The 14-day Relative Strength Index (RSI) also remains comfortably above the neutral 50 mark, reinforcing the ongoing bullish sentiment. As long as the RSI holds above 50, it signals that buying pressure outweighs selling, adding further confidence to those betting on a continued rally in the DXY. The alignment of the nine-day EMA above the 14-day EMA further strengthens this outlook, highlighting short-term upward price momentum that is well supported by longer-term trends.

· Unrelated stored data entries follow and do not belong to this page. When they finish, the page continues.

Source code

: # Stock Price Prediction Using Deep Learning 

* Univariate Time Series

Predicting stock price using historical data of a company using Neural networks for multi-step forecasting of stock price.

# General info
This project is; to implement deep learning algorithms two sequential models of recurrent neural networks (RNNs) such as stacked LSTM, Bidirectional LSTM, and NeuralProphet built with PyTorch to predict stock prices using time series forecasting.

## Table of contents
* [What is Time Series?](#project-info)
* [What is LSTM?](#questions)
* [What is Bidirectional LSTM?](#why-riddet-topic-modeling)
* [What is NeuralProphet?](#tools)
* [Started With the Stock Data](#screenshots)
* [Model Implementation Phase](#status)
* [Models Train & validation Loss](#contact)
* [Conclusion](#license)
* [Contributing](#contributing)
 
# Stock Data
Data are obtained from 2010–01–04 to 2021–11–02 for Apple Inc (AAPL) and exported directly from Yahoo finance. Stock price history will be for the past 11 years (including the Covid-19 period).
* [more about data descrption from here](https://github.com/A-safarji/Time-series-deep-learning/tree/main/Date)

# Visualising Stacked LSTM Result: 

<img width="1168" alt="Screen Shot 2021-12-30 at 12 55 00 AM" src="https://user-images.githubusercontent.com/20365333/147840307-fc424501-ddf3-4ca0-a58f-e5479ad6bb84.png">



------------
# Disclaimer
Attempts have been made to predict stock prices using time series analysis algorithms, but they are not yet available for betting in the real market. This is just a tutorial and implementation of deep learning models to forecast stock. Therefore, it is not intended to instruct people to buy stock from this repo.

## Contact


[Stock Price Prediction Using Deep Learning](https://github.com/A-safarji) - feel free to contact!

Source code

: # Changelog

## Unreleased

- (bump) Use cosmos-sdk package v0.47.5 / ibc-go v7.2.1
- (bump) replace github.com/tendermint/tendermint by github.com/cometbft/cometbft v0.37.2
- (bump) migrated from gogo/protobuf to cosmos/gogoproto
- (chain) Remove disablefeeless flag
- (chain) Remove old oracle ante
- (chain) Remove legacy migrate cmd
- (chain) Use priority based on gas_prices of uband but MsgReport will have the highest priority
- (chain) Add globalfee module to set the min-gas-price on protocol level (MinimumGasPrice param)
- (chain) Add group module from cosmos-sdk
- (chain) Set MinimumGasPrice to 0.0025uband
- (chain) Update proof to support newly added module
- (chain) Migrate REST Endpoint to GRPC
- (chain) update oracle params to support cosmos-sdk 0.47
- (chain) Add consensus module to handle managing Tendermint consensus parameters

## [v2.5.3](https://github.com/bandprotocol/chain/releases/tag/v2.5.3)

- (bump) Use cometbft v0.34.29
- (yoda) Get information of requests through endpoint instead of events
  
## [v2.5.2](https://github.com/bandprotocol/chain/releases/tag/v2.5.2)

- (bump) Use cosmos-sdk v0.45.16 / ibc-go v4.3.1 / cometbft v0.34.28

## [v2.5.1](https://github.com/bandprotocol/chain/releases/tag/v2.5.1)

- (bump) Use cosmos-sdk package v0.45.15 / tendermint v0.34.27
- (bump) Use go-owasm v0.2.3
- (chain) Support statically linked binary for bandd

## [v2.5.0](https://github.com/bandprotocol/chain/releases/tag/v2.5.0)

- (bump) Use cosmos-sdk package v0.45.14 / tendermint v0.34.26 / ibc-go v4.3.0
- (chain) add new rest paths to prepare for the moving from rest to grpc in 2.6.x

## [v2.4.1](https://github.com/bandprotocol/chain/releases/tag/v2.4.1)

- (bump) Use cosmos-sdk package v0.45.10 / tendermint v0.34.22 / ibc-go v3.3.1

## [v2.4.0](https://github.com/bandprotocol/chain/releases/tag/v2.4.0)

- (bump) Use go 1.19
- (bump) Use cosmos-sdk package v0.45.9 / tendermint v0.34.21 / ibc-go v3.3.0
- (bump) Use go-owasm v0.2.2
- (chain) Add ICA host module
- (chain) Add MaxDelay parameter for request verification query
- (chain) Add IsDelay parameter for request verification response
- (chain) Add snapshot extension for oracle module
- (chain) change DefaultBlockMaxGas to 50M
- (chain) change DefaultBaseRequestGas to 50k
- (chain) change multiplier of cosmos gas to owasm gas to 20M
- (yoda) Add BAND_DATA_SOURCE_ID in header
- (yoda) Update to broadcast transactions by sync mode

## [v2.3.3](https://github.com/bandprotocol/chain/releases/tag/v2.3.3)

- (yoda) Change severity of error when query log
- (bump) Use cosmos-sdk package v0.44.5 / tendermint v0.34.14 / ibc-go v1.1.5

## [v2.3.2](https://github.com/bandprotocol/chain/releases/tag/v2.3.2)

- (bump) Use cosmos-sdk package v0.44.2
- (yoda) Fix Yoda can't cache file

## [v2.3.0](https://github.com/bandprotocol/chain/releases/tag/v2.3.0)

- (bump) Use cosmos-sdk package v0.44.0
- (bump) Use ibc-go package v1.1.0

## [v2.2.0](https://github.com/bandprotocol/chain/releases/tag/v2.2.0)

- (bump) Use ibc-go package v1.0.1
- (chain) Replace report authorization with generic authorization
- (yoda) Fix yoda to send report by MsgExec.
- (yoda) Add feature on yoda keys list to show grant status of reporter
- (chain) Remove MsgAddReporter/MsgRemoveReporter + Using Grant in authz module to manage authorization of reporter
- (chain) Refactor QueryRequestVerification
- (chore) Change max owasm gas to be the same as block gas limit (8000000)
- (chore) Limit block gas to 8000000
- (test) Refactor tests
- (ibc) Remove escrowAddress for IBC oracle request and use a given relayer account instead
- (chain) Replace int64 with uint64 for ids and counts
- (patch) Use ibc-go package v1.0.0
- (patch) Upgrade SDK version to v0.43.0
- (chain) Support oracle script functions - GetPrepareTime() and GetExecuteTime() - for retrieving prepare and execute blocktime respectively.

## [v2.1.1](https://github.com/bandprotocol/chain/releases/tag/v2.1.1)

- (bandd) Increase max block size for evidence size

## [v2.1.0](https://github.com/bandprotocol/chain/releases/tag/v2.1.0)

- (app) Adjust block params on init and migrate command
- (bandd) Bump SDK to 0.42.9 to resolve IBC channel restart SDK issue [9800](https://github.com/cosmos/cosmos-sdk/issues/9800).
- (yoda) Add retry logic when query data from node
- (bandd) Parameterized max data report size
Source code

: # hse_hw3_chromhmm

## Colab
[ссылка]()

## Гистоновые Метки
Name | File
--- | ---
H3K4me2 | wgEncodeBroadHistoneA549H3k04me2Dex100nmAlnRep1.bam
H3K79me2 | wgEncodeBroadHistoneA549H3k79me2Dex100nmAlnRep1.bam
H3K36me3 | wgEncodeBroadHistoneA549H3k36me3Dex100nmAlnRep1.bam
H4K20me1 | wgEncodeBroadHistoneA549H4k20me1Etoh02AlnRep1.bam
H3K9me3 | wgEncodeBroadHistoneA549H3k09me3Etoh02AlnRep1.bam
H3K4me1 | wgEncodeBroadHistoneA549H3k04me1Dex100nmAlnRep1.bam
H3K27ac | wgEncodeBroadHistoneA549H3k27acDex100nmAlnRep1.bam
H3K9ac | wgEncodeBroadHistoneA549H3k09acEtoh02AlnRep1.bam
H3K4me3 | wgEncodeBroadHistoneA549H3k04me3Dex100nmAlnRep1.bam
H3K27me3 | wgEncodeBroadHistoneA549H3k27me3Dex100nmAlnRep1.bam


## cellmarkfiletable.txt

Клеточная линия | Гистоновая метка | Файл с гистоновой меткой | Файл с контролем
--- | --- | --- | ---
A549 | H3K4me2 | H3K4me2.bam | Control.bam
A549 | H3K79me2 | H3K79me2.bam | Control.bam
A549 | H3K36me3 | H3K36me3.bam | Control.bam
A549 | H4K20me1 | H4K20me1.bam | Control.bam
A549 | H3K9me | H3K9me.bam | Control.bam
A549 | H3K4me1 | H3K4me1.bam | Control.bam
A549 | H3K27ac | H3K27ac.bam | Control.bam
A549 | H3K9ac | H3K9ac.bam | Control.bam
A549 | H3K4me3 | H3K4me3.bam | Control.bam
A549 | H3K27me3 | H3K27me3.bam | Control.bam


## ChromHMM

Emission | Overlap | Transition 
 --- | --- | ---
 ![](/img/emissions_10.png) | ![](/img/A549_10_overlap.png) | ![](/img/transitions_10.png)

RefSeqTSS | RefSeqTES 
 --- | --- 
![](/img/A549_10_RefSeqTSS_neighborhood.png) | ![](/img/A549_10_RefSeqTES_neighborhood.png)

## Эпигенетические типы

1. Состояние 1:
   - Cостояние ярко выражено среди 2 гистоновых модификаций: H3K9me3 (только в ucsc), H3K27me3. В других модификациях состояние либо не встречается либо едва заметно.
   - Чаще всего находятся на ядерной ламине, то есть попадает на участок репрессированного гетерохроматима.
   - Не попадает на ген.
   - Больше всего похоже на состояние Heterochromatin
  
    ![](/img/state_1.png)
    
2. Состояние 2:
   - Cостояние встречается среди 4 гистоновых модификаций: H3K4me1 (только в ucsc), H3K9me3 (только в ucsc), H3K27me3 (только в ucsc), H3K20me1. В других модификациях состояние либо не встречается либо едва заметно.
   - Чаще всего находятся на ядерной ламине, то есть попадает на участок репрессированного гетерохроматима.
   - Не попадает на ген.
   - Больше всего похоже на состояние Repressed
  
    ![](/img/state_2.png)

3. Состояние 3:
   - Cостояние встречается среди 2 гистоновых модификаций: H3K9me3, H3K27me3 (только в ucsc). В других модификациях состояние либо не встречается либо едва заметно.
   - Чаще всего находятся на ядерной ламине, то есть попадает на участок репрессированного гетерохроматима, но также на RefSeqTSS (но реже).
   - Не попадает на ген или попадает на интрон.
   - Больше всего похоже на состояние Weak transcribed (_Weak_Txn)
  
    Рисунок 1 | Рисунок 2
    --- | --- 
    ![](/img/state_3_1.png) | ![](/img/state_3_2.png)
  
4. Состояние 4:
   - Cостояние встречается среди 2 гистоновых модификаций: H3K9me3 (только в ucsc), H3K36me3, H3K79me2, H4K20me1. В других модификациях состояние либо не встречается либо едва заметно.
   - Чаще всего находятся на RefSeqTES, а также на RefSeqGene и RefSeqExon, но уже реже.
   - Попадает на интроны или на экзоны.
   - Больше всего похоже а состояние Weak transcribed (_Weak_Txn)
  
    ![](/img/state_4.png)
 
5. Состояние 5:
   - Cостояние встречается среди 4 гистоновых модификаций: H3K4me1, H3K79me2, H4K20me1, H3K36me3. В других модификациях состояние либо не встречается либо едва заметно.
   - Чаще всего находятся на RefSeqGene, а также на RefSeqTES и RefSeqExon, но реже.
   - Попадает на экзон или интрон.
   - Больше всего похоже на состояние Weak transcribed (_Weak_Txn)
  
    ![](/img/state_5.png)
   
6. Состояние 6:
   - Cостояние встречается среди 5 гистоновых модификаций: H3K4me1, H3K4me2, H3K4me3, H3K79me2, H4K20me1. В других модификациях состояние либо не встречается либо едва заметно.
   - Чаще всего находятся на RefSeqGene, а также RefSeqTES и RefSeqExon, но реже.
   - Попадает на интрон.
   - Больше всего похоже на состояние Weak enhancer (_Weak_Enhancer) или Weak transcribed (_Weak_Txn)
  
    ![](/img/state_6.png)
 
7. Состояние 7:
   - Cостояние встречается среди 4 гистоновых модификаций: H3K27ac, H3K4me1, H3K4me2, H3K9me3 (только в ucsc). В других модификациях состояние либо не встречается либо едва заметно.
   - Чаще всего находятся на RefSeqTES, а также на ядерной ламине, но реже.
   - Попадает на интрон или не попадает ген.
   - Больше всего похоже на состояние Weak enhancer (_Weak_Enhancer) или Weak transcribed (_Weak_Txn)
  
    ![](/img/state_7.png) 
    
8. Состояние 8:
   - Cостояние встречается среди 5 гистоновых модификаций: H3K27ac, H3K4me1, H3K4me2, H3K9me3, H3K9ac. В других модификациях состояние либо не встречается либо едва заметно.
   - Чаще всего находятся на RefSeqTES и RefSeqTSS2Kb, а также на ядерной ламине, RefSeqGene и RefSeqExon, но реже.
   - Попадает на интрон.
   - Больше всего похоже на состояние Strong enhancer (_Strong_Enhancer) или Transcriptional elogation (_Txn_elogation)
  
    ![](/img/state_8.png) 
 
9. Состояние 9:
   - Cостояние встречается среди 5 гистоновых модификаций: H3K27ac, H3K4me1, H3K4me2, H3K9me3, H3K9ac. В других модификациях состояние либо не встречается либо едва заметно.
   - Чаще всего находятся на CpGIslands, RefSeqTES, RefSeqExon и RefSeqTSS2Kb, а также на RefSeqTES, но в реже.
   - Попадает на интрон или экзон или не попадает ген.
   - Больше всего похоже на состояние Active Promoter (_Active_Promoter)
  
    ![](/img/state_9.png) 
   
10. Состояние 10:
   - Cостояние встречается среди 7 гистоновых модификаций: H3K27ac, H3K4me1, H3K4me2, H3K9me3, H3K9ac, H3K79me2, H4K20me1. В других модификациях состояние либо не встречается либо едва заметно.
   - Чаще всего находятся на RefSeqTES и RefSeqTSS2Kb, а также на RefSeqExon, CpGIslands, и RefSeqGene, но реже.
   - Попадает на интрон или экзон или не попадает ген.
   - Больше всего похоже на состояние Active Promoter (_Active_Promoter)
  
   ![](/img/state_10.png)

Key Resistance and Upside Potential

The DXY faces critical resistance at 105.45, a four-month high that could act as a pivotal level in the short term. If the index manages to break through this resistance, it may see accelerated gains, potentially driving it toward the upper boundary of its ascending channel at the psychological 106.00 level. A move to this level would signal strong bullish conviction, as 106.00 has historically acted as a psychological and technical barrier.

Beyond the 106.00 level, the next significant resistance point lies at around 106.50, which could serve as a cap unless economic conditions or Federal Reserve policies shift decisively in favor of a stronger dollar. Traders should closely monitor these levels for potential profit-taking by bullish investors, which could trigger short-term retracements.

Downside Risks and Key Support Levels

On the downside, immediate support is provided by the nine-day EMA at 104.25, followed by the 14-day EMA at 104.09. Should the DXY drop below these levels, it may face increased selling pressure, with the next major support at the lower boundary of the ascending channel near 103.70. This level could serve as a line of defense for bulls, as a break below 103.70 might signal a reversal in the DXY’s upward trajectory, potentially leading to a consolidation phase or a downward trend.

Additionally, macroeconomic data releases could play a critical role in shaping the US Dollar’s movements. Upcoming indicators, such as the University of Michigan’s Consumer Sentiment Index, could provide further insight into consumer confidence in the US, which could impact the DXY. Similarly, next week’s inflation data will likely be closely watched, as it will inform expectations around the Fed’s future policy path. A higher-than-expected reading could reignite concerns over inflation, potentially supporting further dollar strength.

Global Implications and Market Sentiment

The US Dollar’s performance has broader implications for the global economy. As the dollar strengthens, it tends to put pressure on emerging market economies that rely on dollar-denominated debt. Additionally, commodity prices, which are typically priced in dollars, may face downward pressure as the greenback appreciates. For exporters in the Eurozone and Japan, a stronger dollar could also mean increased competitiveness, potentially benefiting these economies by making their exports relatively cheaper in global markets.

In the Eurozone, the EUR/USD pair remains under pressure, trading near 1.0770 after failing to stabilize above 1.0800. A strengthening DXY could further weigh on the Euro, particularly if economic conditions in Europe continue to lag behind those in the US. In the UK, the GBP/USD pair gathered momentum following a 25 basis-point rate cut by the Bank of England (BoE) but has since struggled to break the 1.3000 mark. A persistent rally in the DXY could hinder further gains for the GBP, especially as Brexit-related uncertainties and inflation forecasts cloud the UK’s economic outlook.

For USD/JPY, the pair has shown volatility, reaching a multi-month high above 154.50 before correcting on Thursday. With Japan maintaining an ultra-loose monetary policy, any upward movement in the DXY could exert additional upward pressure on the USD/JPY pair, testing the patience of the Bank of Japan, which has previously intervened to stabilize the yen.